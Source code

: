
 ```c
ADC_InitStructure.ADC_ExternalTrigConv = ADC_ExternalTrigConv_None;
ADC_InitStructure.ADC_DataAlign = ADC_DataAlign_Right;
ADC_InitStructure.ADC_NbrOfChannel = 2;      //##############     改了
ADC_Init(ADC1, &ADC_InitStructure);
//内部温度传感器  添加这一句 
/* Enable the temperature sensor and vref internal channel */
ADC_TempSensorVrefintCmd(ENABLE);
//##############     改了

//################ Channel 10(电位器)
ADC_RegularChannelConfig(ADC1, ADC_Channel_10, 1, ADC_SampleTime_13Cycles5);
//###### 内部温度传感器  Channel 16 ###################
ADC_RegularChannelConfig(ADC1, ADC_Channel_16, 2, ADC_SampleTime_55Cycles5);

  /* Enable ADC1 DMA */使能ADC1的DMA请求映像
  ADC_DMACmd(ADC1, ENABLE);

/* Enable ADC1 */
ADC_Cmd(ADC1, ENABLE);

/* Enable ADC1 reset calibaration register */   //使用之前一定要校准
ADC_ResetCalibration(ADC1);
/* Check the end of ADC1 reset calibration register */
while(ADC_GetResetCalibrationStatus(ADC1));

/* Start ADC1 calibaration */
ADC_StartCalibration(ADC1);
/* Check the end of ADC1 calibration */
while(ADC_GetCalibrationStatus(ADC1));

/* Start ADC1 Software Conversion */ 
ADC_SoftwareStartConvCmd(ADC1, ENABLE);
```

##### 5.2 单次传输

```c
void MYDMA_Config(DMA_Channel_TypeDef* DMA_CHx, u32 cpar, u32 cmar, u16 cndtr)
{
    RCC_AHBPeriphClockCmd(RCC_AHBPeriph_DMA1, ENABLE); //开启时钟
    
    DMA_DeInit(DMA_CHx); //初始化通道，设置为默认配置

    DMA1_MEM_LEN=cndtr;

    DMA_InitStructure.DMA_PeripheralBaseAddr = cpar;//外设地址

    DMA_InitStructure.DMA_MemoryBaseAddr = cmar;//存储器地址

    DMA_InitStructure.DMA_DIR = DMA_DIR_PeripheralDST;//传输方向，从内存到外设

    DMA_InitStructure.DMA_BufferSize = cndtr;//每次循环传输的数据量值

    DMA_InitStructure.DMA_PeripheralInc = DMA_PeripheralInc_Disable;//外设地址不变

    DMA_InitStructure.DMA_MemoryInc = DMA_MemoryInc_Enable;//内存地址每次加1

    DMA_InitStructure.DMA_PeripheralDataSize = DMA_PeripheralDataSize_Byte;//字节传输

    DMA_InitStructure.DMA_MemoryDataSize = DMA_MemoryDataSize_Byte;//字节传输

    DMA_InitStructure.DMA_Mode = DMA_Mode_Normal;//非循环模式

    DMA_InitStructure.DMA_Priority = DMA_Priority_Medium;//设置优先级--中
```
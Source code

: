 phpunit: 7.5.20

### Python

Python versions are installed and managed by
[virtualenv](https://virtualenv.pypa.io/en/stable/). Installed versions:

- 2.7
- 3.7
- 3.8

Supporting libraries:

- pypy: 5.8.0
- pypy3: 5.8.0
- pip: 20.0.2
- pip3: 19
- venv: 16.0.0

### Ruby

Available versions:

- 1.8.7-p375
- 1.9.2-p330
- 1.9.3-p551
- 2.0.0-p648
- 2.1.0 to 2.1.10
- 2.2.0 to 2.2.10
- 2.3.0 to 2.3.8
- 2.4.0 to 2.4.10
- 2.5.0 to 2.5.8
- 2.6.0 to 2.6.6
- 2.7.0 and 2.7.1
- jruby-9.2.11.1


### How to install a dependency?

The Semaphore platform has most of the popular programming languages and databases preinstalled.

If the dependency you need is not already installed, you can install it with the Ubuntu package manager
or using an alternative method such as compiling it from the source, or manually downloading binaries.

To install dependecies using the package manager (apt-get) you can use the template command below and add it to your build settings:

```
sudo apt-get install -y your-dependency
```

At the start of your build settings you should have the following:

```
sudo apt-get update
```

====

§ **THE TASK**
Reproduce exactly the lines from the one with "- 1.8.7-p375" through the end of the entries above, both ends included.

§ **EXERCISE OUTPUT**
- 1.8.7-p375
- 1.9.2-p330
- 1.9.3-p551
- 2.0.0-p648
- 2.1.0 to 2.1.10
- 2.2.0 to 2.2.10
- 2.3.0 to 2.3.8
- 2.4.0 to 2.4.10
- 2.5.0 to 2.5.8
- 2.6.0 to 2.6.6
- 2.7.0 and 2.7.1
- jruby-9.2.11.1


### How to install a dependency?

The Semaphore platform has most of the popular programming languages and databases preinstalled.

If the dependency you need is not already installed, you can install it with the Ubuntu package manager
or using an alternative method such as compiling it from the source, or manually downloading binaries.

To install dependecies using the package manager (apt-get) you can use the template command below and add it to your build settings:

```
sudo apt-get install -y your-dependency
```

At the start of your build settings you should have the following:

```
sudo apt-get update
```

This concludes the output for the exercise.